In a submission to a Senate Economics Legislation Committee review of the legislative changes, the two organisations said that while they supported encouraging competition they were extremely concerned about the risks involved.

“The legislation would allow, for example, unlicensed financial advice on superannuation products, insurance and long-term investments,” the submission said. “These services are too complex and too important to the long-term well-being of consumers to be offered without the adequate protections that the sandbox removes.”

The two consumer organisations argued that rather than watering down consumer protections, the financial industry needed much higher standards to “prevent the scandals that have drained consumer savings and investments”.

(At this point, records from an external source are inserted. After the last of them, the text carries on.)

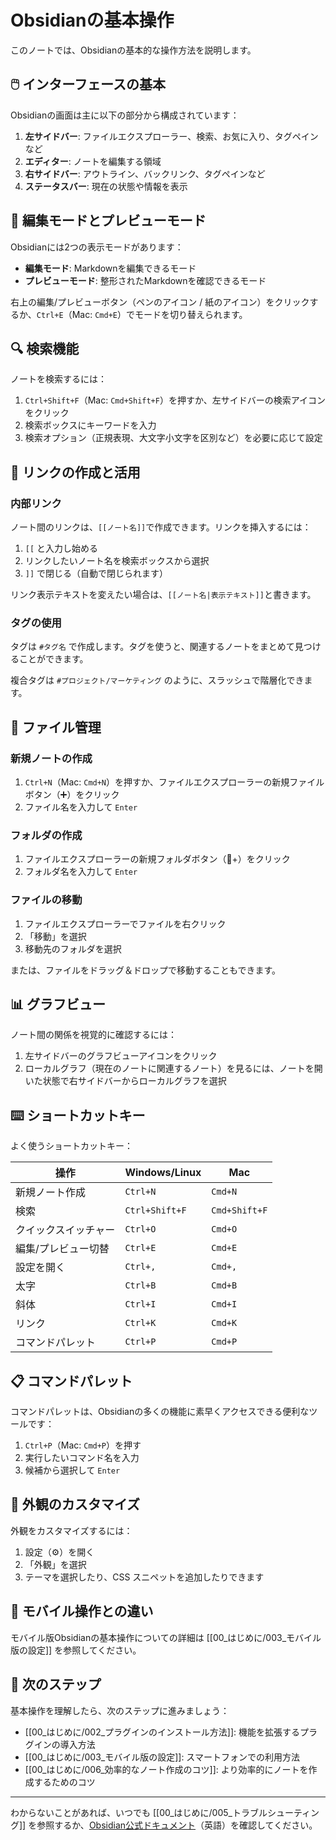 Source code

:# Obsidianの基本操作

このノートでは、Obsidianの基本的な操作方法を説明します。

## 🖱️ インターフェースの基本

Obsidianの画面は主に以下の部分から構成されています：

1. **左サイドバー**: ファイルエクスプローラー、検索、お気に入り、タグペインなど
2. **エディター**: ノートを編集する領域
3. **右サイドバー**: アウトライン、バックリンク、タグペインなど
4. **ステータスバー**: 現在の状態や情報を表示

## 📝 編集モードとプレビューモード

Obsidianには2つの表示モードがあります：

- **編集モード**: Markdownを編集できるモード
- **プレビューモード**: 整形されたMarkdownを確認できるモード

右上の編集/プレビューボタン（ペンのアイコン / 紙のアイコン）をクリックするか、`Ctrl+E`（Mac: `Cmd+E`）でモードを切り替えられます。

## 🔍 検索機能

ノートを検索するには：

1. `Ctrl+Shift+F`（Mac: `Cmd+Shift+F`）を押すか、左サイドバーの検索アイコンをクリック
2. 検索ボックスにキーワードを入力
3. 検索オプション（正規表現、大文字小文字を区別など）を必要に応じて設定

## 🔗 リンクの作成と活用

### 内部リンク

ノート間のリンクは、`[[ノート名]]`で作成できます。リンクを挿入するには：

1. `[[` と入力し始める
2. リンクしたいノート名を検索ボックスから選択
3. `]]` で閉じる（自動で閉じられます）

リンク表示テキストを変えたい場合は、`[[ノート名|表示テキスト]]`と書きます。

### タグの使用

タグは `#タグ名` で作成します。タグを使うと、関連するノートをまとめて見つけることができます。

複合タグは `#プロジェクト/マーケティング` のように、スラッシュで階層化できます。

## 📂 ファイル管理

### 新規ノートの作成

1. `Ctrl+N`（Mac: `Cmd+N`）を押すか、ファイルエクスプローラーの新規ファイルボタン（➕）をクリック
2. ファイル名を入力して `Enter`

### フォルダの作成

1. ファイルエクスプローラーの新規フォルダボタン（📁+）をクリック
2. フォルダ名を入力して `Enter`

### ファイルの移動

1. ファイルエクスプローラーでファイルを右クリック
2. 「移動」を選択
3. 移動先のフォルダを選択

または、ファイルをドラッグ＆ドロップで移動することもできます。

## 📊 グラフビュー

ノート間の関係を視覚的に確認するには：

1. 左サイドバーのグラフビューアイコンをクリック
2. ローカルグラフ（現在のノートに関連するノート）を見るには、ノートを開いた状態で右サイドバーからローカルグラフを選択

## ⌨️ ショートカットキー

よく使うショートカットキー：

| 操作 | Windows/Linux | Mac |
|------|--------------|-----|
| 新規ノート作成 | `Ctrl+N` | `Cmd+N` |
| 検索 | `Ctrl+Shift+F` | `Cmd+Shift+F` |
| クイックスイッチャー | `Ctrl+O` | `Cmd+O` |
| 編集/プレビュー切替 | `Ctrl+E` | `Cmd+E` |
| 設定を開く | `Ctrl+,` | `Cmd+,` |
| 太字 | `Ctrl+B` | `Cmd+B` |
| 斜体 | `Ctrl+I` | `Cmd+I` |
| リンク | `Ctrl+K` | `Cmd+K` |
| コマンドパレット | `Ctrl+P` | `Cmd+P` |

## 📋 コマンドパレット

コマンドパレットは、Obsidianの多くの機能に素早くアクセスできる便利なツールです：

1. `Ctrl+P`（Mac: `Cmd+P`）を押す
2. 実行したいコマンド名を入力
3. 候補から選択して `Enter`

## 🎨 外観のカスタマイズ

外観をカスタマイズするには：

1. 設定（⚙️）を開く
2. 「外観」を選択
3. テーマを選択したり、CSS スニペットを追加したりできます

## 📱 モバイル操作との違い

モバイル版Obsidianの基本操作についての詳細は [[00_はじめに/003_モバイル版の設定]] を参照してください。

## 🔄 次のステップ

基本操作を理解したら、次のステップに進みましょう：

- [[00_はじめに/002_プラグインのインストール方法]]: 機能を拡張するプラグインの導入方法
- [[00_はじめに/003_モバイル版の設定]]: スマートフォンでの利用方法
- [[00_はじめに/006_効率的なノート作成のコツ]]: より効率的にノートを作成するためのコツ

---

わからないことがあれば、いつでも [[00_はじめに/005_トラブルシューティング]] を参照するか、[Obsidian公式ドキュメント](https://help.obsidian.md/Home)（英語）を確認してください。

“We note that the Explanatory Memorandum states that the legislation seeks to ‘strike a better balance in encouraging innovation that delivers choice for consumers and minimising risks to consumers and the integrity of the financial system’,” the submission said. “The premise that competition and consumer protection must be balanced or traded against one another is misguided.”

“As noted in Australia’s competition legislation and in recent reviews of competition settings, competition is a means to achieve good consumer outcomes and not an end in itself.”

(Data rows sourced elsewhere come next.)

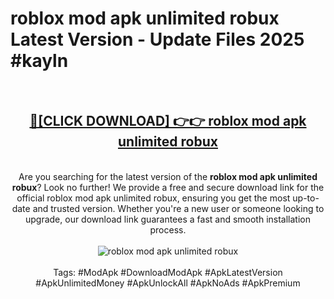 <h1>roblox mod apk unlimited robux Latest Version - Update Files 2025 #kayln</h1>
<br>
<div align="center">
<h2><a href="https://apkpuree.pages.dev/?title=roblox_mod_apk_unlimited_robux" rel="nofollow">🔴[CLICK DOWNLOAD] 👉👉 roblox mod apk unlimited robux</a></h2>
<br>
Are you searching for the latest version of the <strong>roblox mod apk unlimited robux</strong>? Look no further! We provide a free and secure download link for the official roblox mod apk unlimited robux, ensuring you get the most up-to-date and trusted version. Whether you're a new user or someone looking to upgrade, our download link guarantees a fast and smooth installation process.
<br><br>
<a href="https://apkpuree.pages.dev/?title=roblox_mod_apk_unlimited_robux" rel="nofollow" data-target="animated-image.originalLink"><img src="https://i.ibb.co.com/Wp5JHRhd/download.gif" alt="roblox mod apk unlimited robux" style="max-width: 100%; display: inline-block;" data-target="animated-image.originalImage"></a>
<br><br>
Tags: #ModApk #DownloadModApk #ApkLatestVersion #ApkUnlimitedMoney #ApkUnlockAll #ApkNoAds #ApkPremium
</div>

The submission said innovation could produce significant benefits for consumers but that not every product innovation was necessarily in consumers’ best interests.

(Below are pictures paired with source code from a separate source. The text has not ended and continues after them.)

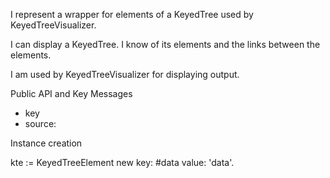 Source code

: I represent a wrapper for elements of a KeyedTree used by KeyedTreeVisualizer.

I can display a KeyedTree. I know of its elements and the links between the elements.

I am used by KeyedTreeVisualizer for displaying output.

Public API and Key Messages

- key   
- source: 

Instance creation

kte := KeyedTreeElement new key: #data value: 'data'. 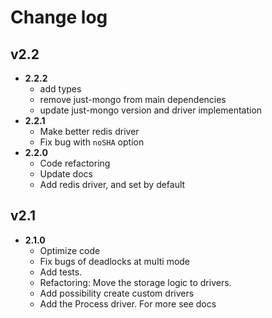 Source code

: # Change log

## v2.2
- **2.2.2**
  - add types
  - remove just-mongo from main dependencies
  - update just-mongo version and driver implementation
- **2.2.1**
  - Make better redis driver
  - Fix bug with `noSHA` option
- **2.2.0**
  - Code refactoring
  - Update docs
  - Add redis driver, and set by default
## v2.1
- **2.1.0**
  - Optimize code
  - Fix bugs of deadlocks at multi mode
  - Add tests.
  - Refactoring: Move the storage logic to drivers. 
  - Add possibility create custom drivers
  - Add the Process driver. For more see docs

“This is particularly the case in complex markets such as financial services, where the risks of bad product design and mis-selling can have catastrophic consequences,” it said. “For example, we have recently seen ‘innovation’ from payday lenders which has led to more online targeting and quick loan applications for high-cost debt.”

“Similarly, we’ve seen ‘innovation’ in the superannuation sector with new entrants offering relatively high-cost options to consumers that are sold in a highly-targeted manner online,” this submission said.

“New funds, such as Future Super, market on providing values alignment with members by investing in ethical, green, sustainable and tech related options. However, fees on these new products are well above the industry average.”